- [WHAT YOU NEED TO DO]: From the listing below, extract each entry exactly as written, minus the images.

- [DATA PROVIDED]:
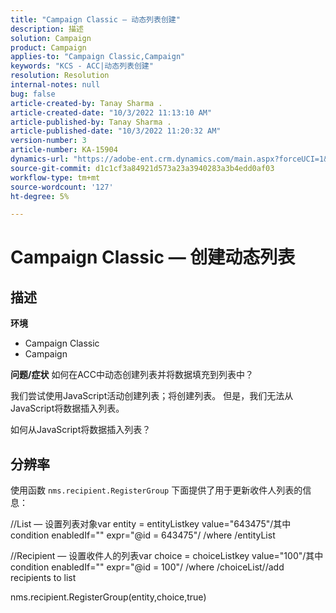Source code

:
 ```yaml
---
title: "Campaign Classic — 动态列表创建"
description: 描述
solution: Campaign
product: Campaign
applies-to: "Campaign Classic,Campaign"
keywords: "KCS - ACC|动态列表创建"
resolution: Resolution
internal-notes: null
bug: false
article-created-by: Tanay Sharma .
article-created-date: "10/3/2022 11:13:10 AM"
article-published-by: Tanay Sharma .
article-published-date: "10/3/2022 11:20:32 AM"
version-number: 3
article-number: KA-15904
dynamics-url: "https://adobe-ent.crm.dynamics.com/main.aspx?forceUCI=1&pagetype=entityrecord&etn=knowledgearticle&id=06e6a659-0c43-ed11-bba2-0022480868ff"
source-git-commit: d1c1cf3a84921d573a23a3940283a3b4edd0af03
workflow-type: tm+mt
source-wordcount: '127'
ht-degree: 5%

---
```


# Campaign Classic — 创建动态列表

## 描述

<b>环境</b>
- Campaign Classic
- Campaign



<b>问题/症状</b>
如何在ACC中动态创建列表并将数据填充到列表中？

我们尝试使用JavaScript活动创建列表；将创建列表。 但是，我们无法从JavaScript将数据插入列表。

如何从JavaScript将数据插入列表？


## 分辨率


使用函数 `nms.recipient.RegisterGroup` 下面提供了用于更新收件人列表的信息：



//List — 设置列表对象var entity = entityListkey value=&quot;643475&quot;/其中condition enabledIf=&quot;&quot; expr=&quot;@id = 643475&quot;/ /where /entityList



//Recipient — 设置收件人的列表var choice = choiceListkey value=&quot;100&quot;/其中condition enabledIf=&quot;&quot; expr=&quot;@id = 100&quot;/ /where /choiceList//add recipients to list

nms.recipient.RegisterGroup(entity,choice,true)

- [PROBLEM SOLUTION]:
Source code

:
 ```yaml
---
title: "Campaign Classic — 动态列表创建"
description: 描述
solution: Campaign
product: Campaign
applies-to: "Campaign Classic,Campaign"
keywords: "KCS - ACC|动态列表创建"
resolution: Resolution
internal-notes: null
bug: false
article-created-by: Tanay Sharma .
article-created-date: "10/3/2022 11:13:10 AM"
article-published-by: Tanay Sharma .
article-published-date: "10/3/2022 11:20:32 AM"
version-number: 3
article-number: KA-15904
dynamics-url: "https://adobe-ent.crm.dynamics.com/main.aspx?forceUCI=1&pagetype=entityrecord&etn=knowledgearticle&id=06e6a659-0c43-ed11-bba2-0022480868ff"
source-git-commit: d1c1cf3a84921d573a23a3940283a3b4edd0af03
workflow-type: tm+mt
source-wordcount: '127'
ht-degree: 5%

---
```


# Campaign Classic — 创建动态列表

## 描述

<b>环境</b>
- Campaign Classic
- Campaign



<b>问题/症状</b>
如何在ACC中动态创建列表并将数据填充到列表中？

我们尝试使用JavaScript活动创建列表；将创建列表。 但是，我们无法从JavaScript将数据插入列表。

如何从JavaScript将数据插入列表？


## 分辨率


使用函数 `nms.recipient.RegisterGroup` 下面提供了用于更新收件人列表的信息：



//List — 设置列表对象var entity = entityListkey value=&quot;643475&quot;/其中condition enabledIf=&quot;&quot; expr=&quot;@id = 643475&quot;/ /where /entityList



//Recipient — 设置收件人的列表var choice = choiceListkey value=&quot;100&quot;/其中condition enabledIf=&quot;&quot; expr=&quot;@id = 100&quot;/ /where /choiceList//add recipients to list

nms.recipient.RegisterGroup(entity,choice,true)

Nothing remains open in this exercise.